Spectral decomposition of some special matrix

Question

Let $A_{n\times n} = aI+bJ$, where $I$ is the identity matrix and $J$ is the matrix of all ones. Is it possible to find the expression of $A^{1/2}$ such that $A^{1/2}A^{1/2} = A$? In particular $A = I_{n\times n} - \frac{(1-\alpha)}{n+\alpha(2-n)}J_{n\times n}$, where $0<\alpha<1$.

Answer 1

Here is a quick and easy way to get a matrix $A^{1/2}$, provided one is willing to limit oneself to solutions of the form

$C = \alpha I + \beta J; \tag 1$

then

$C^2 = \alpha^2 I + 2 \alpha \beta J + \beta^2 J^2 = \alpha^2 I + 2 \alpha \beta J + \beta^2 n J = \alpha^2 I + (2 \alpha \beta + n \beta^2)J, \tag 2$

where we have used the fact that $J^2 = nJ$, which is easily verified; with

$A = a I + bJ \tag 3$

and

$C^2 = A, \tag 4$

since $I$ and $J$ are linearly independent over $\Bbb C$, we must take

$\alpha^2 = a \tag 5$

and

$2 \alpha \beta + n \beta^2 = b; \tag 6$

then

$\alpha = \pm \sqrt a, \tag 7$

and thus (6) becomes a quadratic equation in $\beta$ whose coefficients are known:

$n\beta^2 + 2 \alpha \beta - b = 0; \tag 8$

enter the quadratic formula:

$\beta = \dfrac{-2\alpha \pm \sqrt{4 \alpha^2 + 4nb}}{2n}; \tag 9$

using (5), we simplify

$\beta = \dfrac{-2\alpha \pm \sqrt{4 a + 4nb}}{2n} = \dfrac{-2\alpha \pm 2\sqrt{a + nb}}{2n} = \dfrac{-\alpha \pm I\sqrt{a + nb}}{n}; \tag{10}$

with $\alpha$ and $\beta$ given by (5) and (10) we take

$A^{1/2} = C. \tag{11}$

Note: It is not yet clear to me whether or not all solutions are of this form. Further investigation required. End of Note.

Answer 2

The $n\times n$ matrix $A$ has a real symmetric square root $A^{1/2}$ if and only if the eigenvalues of $A$ are nonnegative. The eigenvalues of $J$ have been found in a number of previous Questions, namely $n$ is an eigenvalue of multiplicity one and $0$ as an eigenvalue has multiplicity $n-1$.

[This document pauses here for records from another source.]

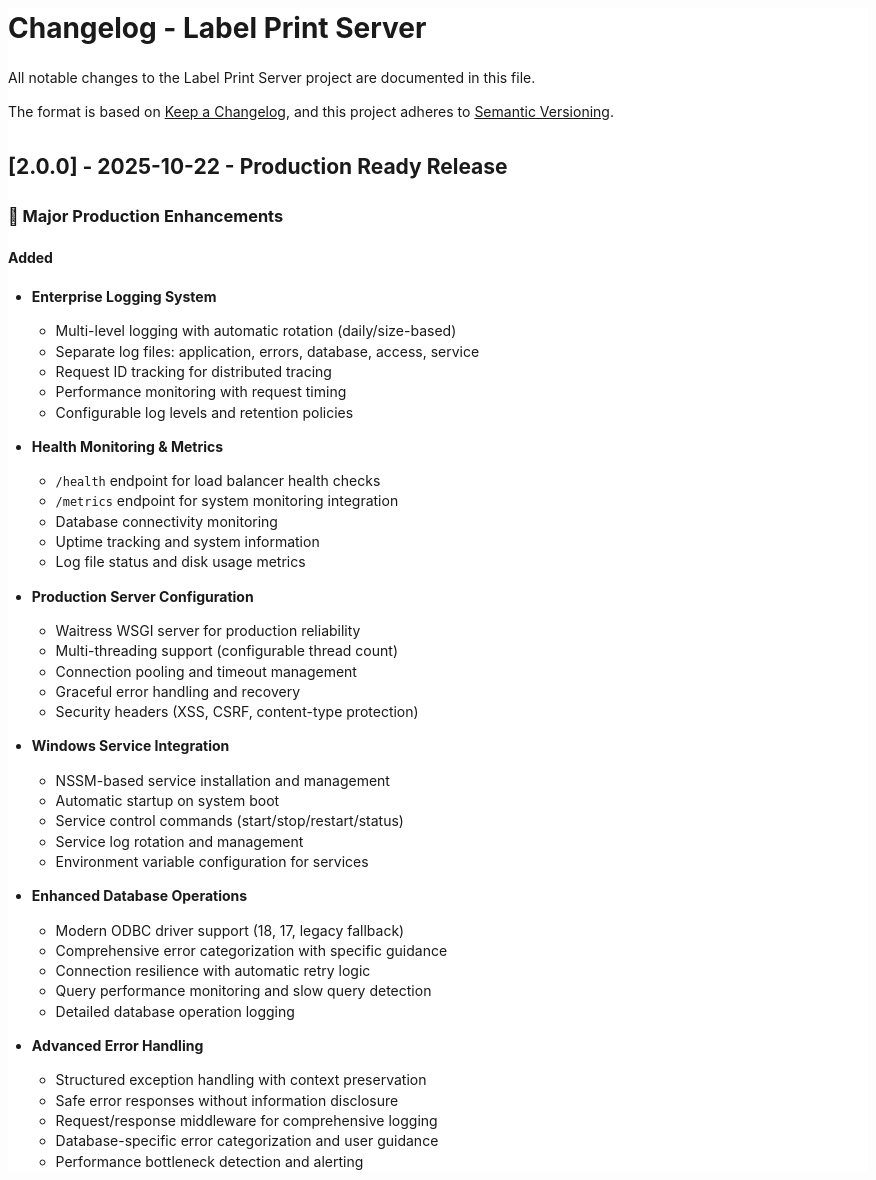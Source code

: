 # Changelog - Label Print Server

All notable changes to the Label Print Server project are documented in this file.

The format is based on [Keep a Changelog](https://keepachangelog.com/en/1.0.0/),
and this project adheres to [Semantic Versioning](https://semver.org/spec/v2.0.0.html).

## [2.0.0] - 2025-10-22 - Production Ready Release

### 🎉 Major Production Enhancements

#### Added
- **Enterprise Logging System**
  - Multi-level logging with automatic rotation (daily/size-based)
  - Separate log files: application, errors, database, access, service
  - Request ID tracking for distributed tracing
  - Performance monitoring with request timing
  - Configurable log levels and retention policies

- **Health Monitoring & Metrics**
  - `/health` endpoint for load balancer health checks
  - `/metrics` endpoint for system monitoring integration
  - Database connectivity monitoring
  - Uptime tracking and system information
  - Log file status and disk usage metrics

- **Production Server Configuration**
  - Waitress WSGI server for production reliability
  - Multi-threading support (configurable thread count)
  - Connection pooling and timeout management
  - Graceful error handling and recovery
  - Security headers (XSS, CSRF, content-type protection)

- **Windows Service Integration**
  - NSSM-based service installation and management
  - Automatic startup on system boot
  - Service control commands (start/stop/restart/status)
  - Service log rotation and management
  - Environment variable configuration for services

- **Enhanced Database Operations**
  - Modern ODBC driver support (18, 17, legacy fallback)
  - Comprehensive error categorization with specific guidance
  - Connection resilience with automatic retry logic
  - Query performance monitoring and slow query detection
  - Detailed database operation logging

- **Advanced Error Handling**
  - Structured exception handling with context preservation
  - Safe error responses without information disclosure
  - Request/response middleware for comprehensive logging
  - Database-specific error categorization and user guidance
  - Performance bottleneck detection and alerting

Therefore $A = aI+bJ$ has eigenvalues $a+bn$ with multiplicity one and $a$ with multiplicity $n-1$.

So for $A$ to be positive semi-definite (i.e. have nonnegative eigenvalues) it is required that $a \ge 0$ and $a+bn \ge 0$. This is indeed true for the case "in particular" in the revised Question, where:

$$ a = 1\; , \; b = -\frac{(1-\alpha)}{n+\alpha(2-n)} $$

given that $0\lt \alpha \lt 1$. When we simplify:

$$ a+bn = \frac{2\alpha}{2\alpha + n(1-\alpha)} $$

Assuming this, we can deduce the existence of positive semi-definite symmetric $A^{1/2}$ and explicitly construct one by taking an orthonormal basis of eigenvectors for $A$ to diagonalize it:

$$ D = Q^T A Q $$

where $Q$ has columns that are the orthonormalized eigenvectors and $D = \operatorname{diag}(a+bn,a,\ldots,a)$, so that:

$$ A^{1/2} = Q D^{1/2} Q^T$$

Here we mean to take square roots of the diagonal entries of $D$ to produce $D^{1/2}$, but there are additional matrices $B$ that satisfy the relationship $B^2 = A$. For example, $B = -A^{1/2}$, but for $n\gt 1$ there are further possible matrix "square roots".